TASK ITEM: Which lines below contain "println"? Copy every one of them.

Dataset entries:
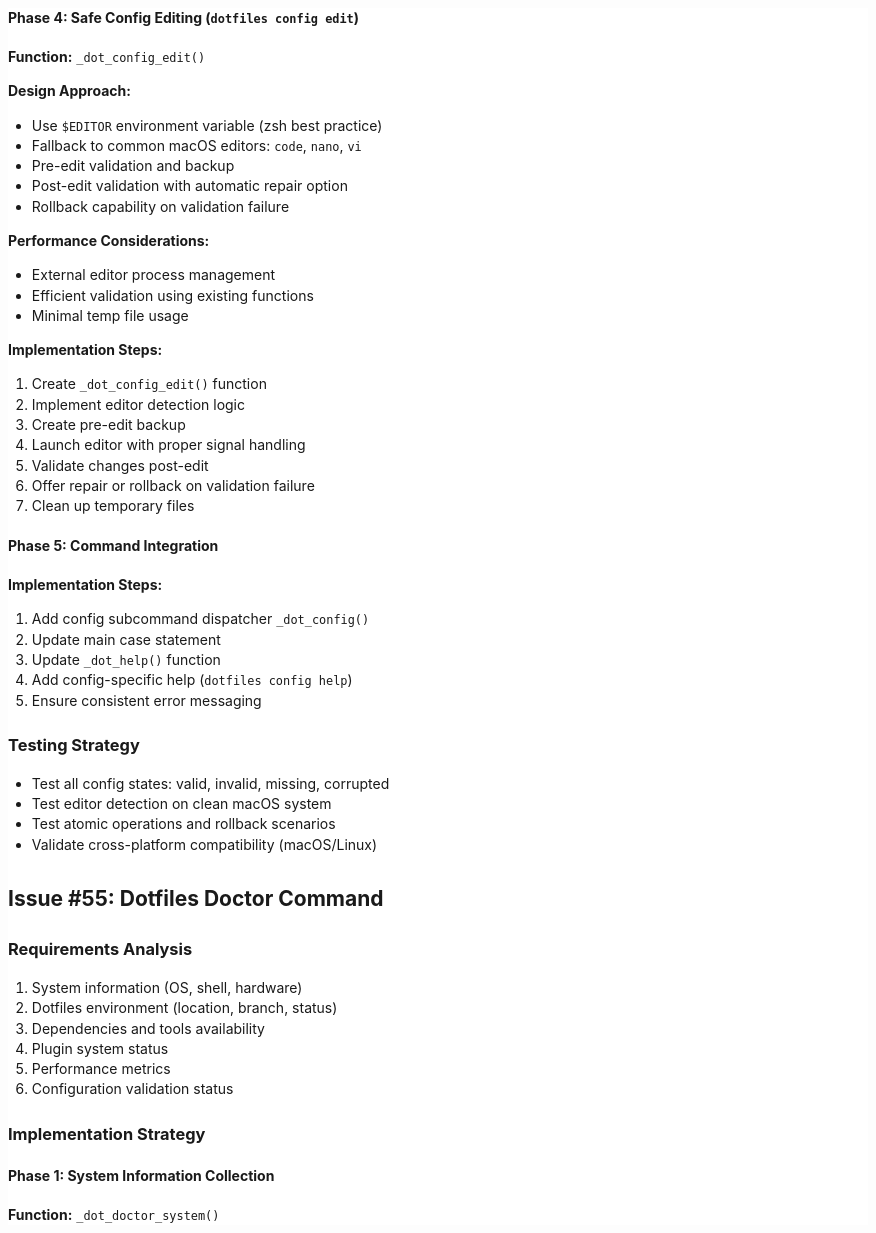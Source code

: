#### Phase 4: Safe Config Editing (`dotfiles config edit`)
**Function:** `_dot_config_edit()`

**Design Approach:**
- Use `$EDITOR` environment variable (zsh best practice)
- Fallback to common macOS editors: `code`, `nano`, `vi`
- Pre-edit validation and backup
- Post-edit validation with automatic repair option
- Rollback capability on validation failure

**Performance Considerations:**
- External editor process management
- Efficient validation using existing functions
- Minimal temp file usage

**Implementation Steps:**
1. Create `_dot_config_edit()` function
2. Implement editor detection logic
3. Create pre-edit backup
4. Launch editor with proper signal handling
5. Validate changes post-edit
6. Offer repair or rollback on validation failure
7. Clean up temporary files

#### Phase 5: Command Integration
**Implementation Steps:**
1. Add config subcommand dispatcher `_dot_config()`
2. Update main case statement
3. Update `_dot_help()` function
4. Add config-specific help (`dotfiles config help`)
5. Ensure consistent error messaging

### Testing Strategy
- Test all config states: valid, invalid, missing, corrupted
- Test editor detection on clean macOS system
- Test atomic operations and rollback scenarios
- Validate cross-platform compatibility (macOS/Linux)

## Issue #55: Dotfiles Doctor Command

### Requirements Analysis
1. System information (OS, shell, hardware)
2. Dotfiles environment (location, branch, status)
3. Dependencies and tools availability
4. Plugin system status
5. Performance metrics
6. Configuration validation status

### Implementation Strategy

#### Phase 1: System Information Collection
**Function:** `_dot_doctor_system()`

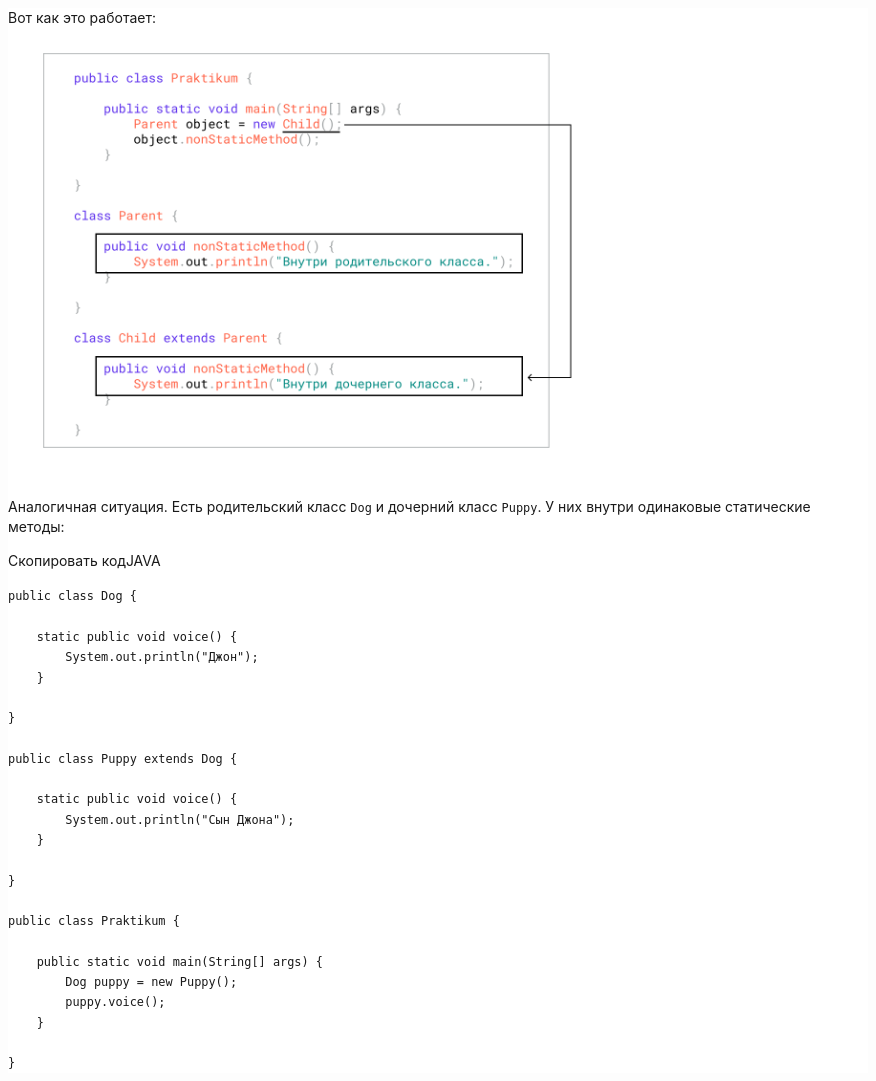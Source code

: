 Вот как это работает:

![img_9.png](img%2Fimg_9.png)

Аналогичная ситуация. Есть родительский класс `Dog` и дочерний класс `Puppy`. У них внутри одинаковые статические методы:

Скопировать кодJAVA

```
public class Dog {

    static public void voice() {
        System.out.println("Джон");
    }

}

public class Puppy extends Dog {

    static public void voice() {
        System.out.println("Сын Джона");
    }

}

public class Praktikum {

    public static void main(String[] args) {
        Dog puppy = new Puppy();
        puppy.voice();
    }

} 
```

SOLVED EXERCISE:
        System.out.println("Джон");
        System.out.println("Сын Джона");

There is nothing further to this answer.